A few days later, I was alone in Tokyo with an afternoon to kill. DD and I had visited my relatives, had a merry heavy night with DD’s friend and his wife, and I’d met up with an old childhood friend. I’d bought the books I wanted to buy, eaten the food I wanted to eat and revisited old stomping grounds. Coming back home – as Tokyo is to me in a different way to London – is always packed with celebrations and sad news, and sends my mind back to memories of the place that are happy and hazy, painful and precious, and remind me that I don’t quite belong there anymore. Feeling bored and slightly emotional, I got off at a random station on the circular Yamanote Line and headed to a karaoke box.

It’s easy to be anonymous in Tokyo, with its 24-hour neon lights, packed streets and polite service staff with their robot voices. This makes it comfortable for me to do things on my own, such as walk into a karaoke box at 3pm on a Tuesday. My booth stank of cigarette smoke and there were no disco lights, so I turned off the lights completely, ordered a melon soda, an illuminous drink I only drink in Japan, and punched in the two songs that I could initially think of into the system and picked up the mic.
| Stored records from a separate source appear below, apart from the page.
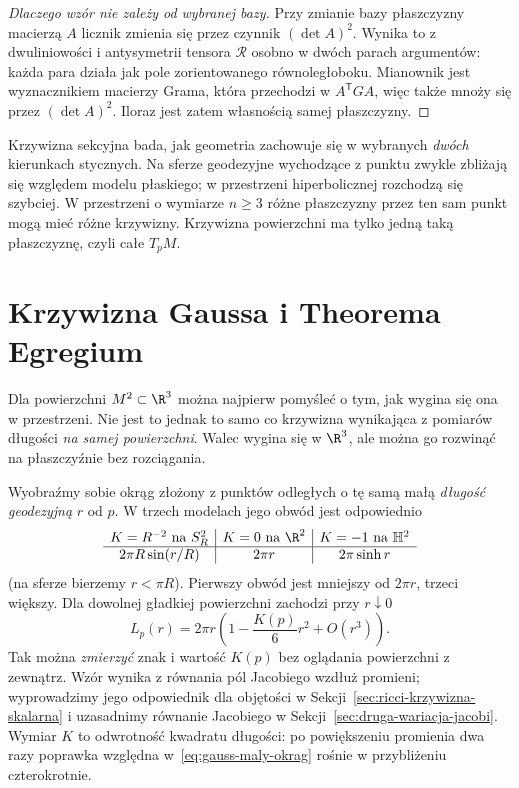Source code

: \begin{proof}[Dlaczego wzór nie zależy od wybranej bazy]
Przy zmianie bazy płaszczyzny macierzą $A$ licznik
zmienia się przez czynnik $(\det A)^2$.
Wynika to z dwuliniowości i antysymetrii tensora
$\mathcal R$ osobno w dwóch parach argumentów:
każda para działa jak pole zorientowanego
równoległoboku. Mianownik jest wyznacznikiem
macierzy Grama, która przechodzi w $A^{\mathsf T}GA$,
więc także mnoży się przez $(\det A)^2$.
Iloraz jest zatem własnością samej płaszczyzny.
\end{proof}

\begin{uwaga}[intuicja]\label{uwaga:intuicja-sekcyjna}
Krzywizna sekcyjna bada, jak geometria zachowuje się
w wybranych \emph{dwóch} kierunkach stycznych. Na
sferze geodezyjne wychodzące z punktu zwykle zbliżają
się względem modelu płaskiego; w przestrzeni
hiperbolicznej rozchodzą się szybciej. W przestrzeni
o wymiarze $n\geq3$ różne płaszczyzny przez ten sam
punkt mogą mieć różne krzywizny. Krzywizna powierzchni
ma tylko jedną taką płaszczyznę, czyli całe $T_pM$.
\end{uwaga}

\section{Krzywizna Gaussa i \texorpdfstring{Theorema Egregium}{Theorema Egregium}}

Dla powierzchni $M^2\subset\R^3$ można najpierw pomyśleć
o tym, jak wygina się ona w przestrzeni. Nie jest to jednak
to samo co krzywizna wynikająca z pomiarów długości
\emph{na samej powierzchni}. Walec wygina się w $\R^3$,
ale można go rozwinąć na płaszczyźnie bez rozciągania.

Wyobraźmy sobie okrąg złożony z punktów odległych
o tę samą małą \emph{długość geodezyjną} $r$ od $p$.
W trzech modelach jego obwód jest odpowiednio
\[
 \begin{array}{c|c|c}
 K=R^{-2}\text{ na }S_R^2 & K=0\text{ na }\R^2
                         & K=-1\text{ na }\mathbb H^2\\ \hline
 2\pi R\sin(r/R) & 2\pi r & 2\pi\sinh r
 \end{array}
\]
(na sferze bierzemy $r<\pi R$). Pierwszy obwód jest
mniejszy od $2\pi r$, trzeci większy. Dla dowolnej
gładkiej powierzchni zachodzi przy $r\downarrow0$
\begin{equation}\label{eq:gauss-maly-okrag}
 L_p(r)=2\pi r\left(1-\frac{K(p)}6r^2+O(r^3)\right).
\end{equation}
Tak można \emph{zmierzyć} znak i wartość $K(p)$ bez
oglądania powierzchni z zewnątrz. Wzór wynika z
równania pól Jacobiego wzdłuż promieni; wyprowadzimy
jego odpowiednik dla objętości w
Sekcji~\ref{sec:ricci-krzywizna-skalarna} i uzasadnimy równanie
Jacobiego w Sekcji~\ref{sec:druga-wariacja-jacobi}.
Wymiar $K$ to odwrotność kwadratu długości: po
powiększeniu promienia dwa razy poprawka względna
w~\eqref{eq:gauss-maly-okrag} rośnie w przybliżeniu
czterokrotnie.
Partly due to my taste and partly due to living outside Japan most of my life with only my parents’ music collection and the odd Japanese TV programme for reference, my karaoke repertoire is largely limited to Japanese folk songs from the ’70s, ’80s and ’90s, plus a few recent pop ballads. I like their straight but sincere sentiment and lyrical tunes; the swelling melody allows me to let rip, and the slow tempo gives me time to remember how our school music teacher taught us to sing and I can fancy myself a good singer. With barely 15 songs up my sleeve, I finished the lot in an hour but I wanted to carry on, so I sang them all again, some twice, some three times, some four or five, until I’d stayed there three hours and daylight was fading when I finally stepped outside. Head achy, throat smoky and lungs hot, I blinked and slipped into the crowd.